*** Opening Data for processing ***

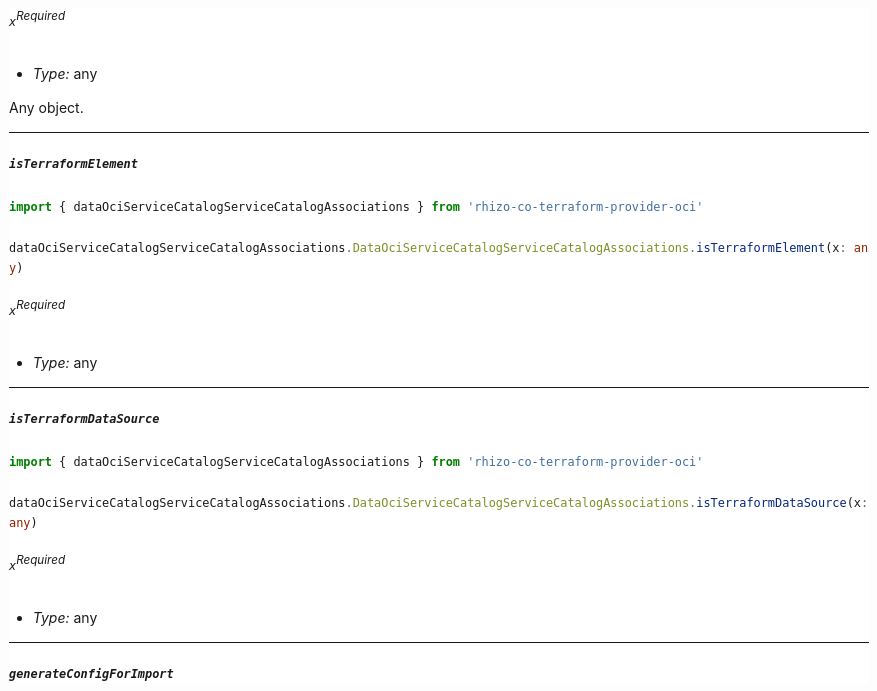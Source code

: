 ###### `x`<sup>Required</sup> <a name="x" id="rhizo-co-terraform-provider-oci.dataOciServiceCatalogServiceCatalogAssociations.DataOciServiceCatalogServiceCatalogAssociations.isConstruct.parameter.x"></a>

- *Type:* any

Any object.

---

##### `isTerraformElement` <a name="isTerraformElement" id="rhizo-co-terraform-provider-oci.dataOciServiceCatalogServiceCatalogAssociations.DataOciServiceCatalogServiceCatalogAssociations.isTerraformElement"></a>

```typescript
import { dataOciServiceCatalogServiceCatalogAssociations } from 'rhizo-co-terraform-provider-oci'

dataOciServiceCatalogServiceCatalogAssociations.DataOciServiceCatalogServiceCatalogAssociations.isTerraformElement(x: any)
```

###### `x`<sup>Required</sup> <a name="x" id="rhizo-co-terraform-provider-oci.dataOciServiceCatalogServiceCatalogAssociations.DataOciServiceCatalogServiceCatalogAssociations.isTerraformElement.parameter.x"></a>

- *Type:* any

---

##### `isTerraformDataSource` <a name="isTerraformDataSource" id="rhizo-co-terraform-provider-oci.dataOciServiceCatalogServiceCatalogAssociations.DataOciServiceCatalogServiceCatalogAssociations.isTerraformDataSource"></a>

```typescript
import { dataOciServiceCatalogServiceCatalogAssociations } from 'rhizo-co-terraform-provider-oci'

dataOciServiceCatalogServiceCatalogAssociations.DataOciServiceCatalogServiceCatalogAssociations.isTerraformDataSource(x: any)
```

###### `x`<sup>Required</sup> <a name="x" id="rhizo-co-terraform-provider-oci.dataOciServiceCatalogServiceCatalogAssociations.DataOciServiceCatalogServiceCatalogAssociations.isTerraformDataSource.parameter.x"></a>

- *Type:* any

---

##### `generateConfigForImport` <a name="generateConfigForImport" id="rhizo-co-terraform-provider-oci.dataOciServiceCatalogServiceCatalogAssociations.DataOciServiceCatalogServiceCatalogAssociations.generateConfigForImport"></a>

*** Closing Data for processing ***
*** Opening Data for processing ***

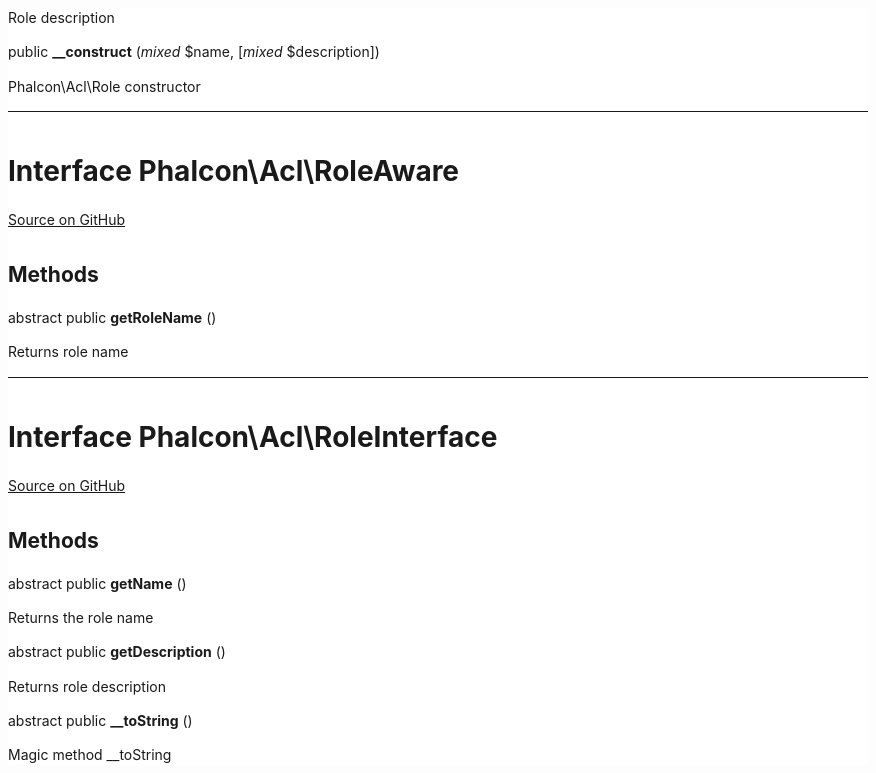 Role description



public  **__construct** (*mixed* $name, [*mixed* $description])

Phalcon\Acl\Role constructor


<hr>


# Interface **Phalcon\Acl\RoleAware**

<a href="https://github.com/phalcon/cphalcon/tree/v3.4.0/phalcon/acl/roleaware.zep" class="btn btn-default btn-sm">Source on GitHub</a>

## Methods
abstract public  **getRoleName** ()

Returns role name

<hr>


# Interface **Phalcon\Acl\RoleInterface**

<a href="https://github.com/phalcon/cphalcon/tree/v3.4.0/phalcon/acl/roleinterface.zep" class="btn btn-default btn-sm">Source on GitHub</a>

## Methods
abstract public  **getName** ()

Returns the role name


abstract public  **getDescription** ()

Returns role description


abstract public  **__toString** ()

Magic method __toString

*** Closing Data for processing ***

**Task goal:**
Every line of the records that includes the word "isTerraformDataSource" should be gathered.

**Response below:**
##### `isTerraformDataSource` <a name="isTerraformDataSource" id="rhizo-co-terraform-provider-oci.dataOciServiceCatalogServiceCatalogAssociations.DataOciServiceCatalogServiceCatalogAssociations.isTerraformDataSource"></a>
dataOciServiceCatalogServiceCatalogAssociations.DataOciServiceCatalogServiceCatalogAssociations.isTerraformDataSource(x: any)
###### `x`<sup>Required</sup> <a name="x" id="rhizo-co-terraform-provider-oci.dataOciServiceCatalogServiceCatalogAssociations.DataOciServiceCatalogServiceCatalogAssociations.isTerraformDataSource.parameter.x"></a>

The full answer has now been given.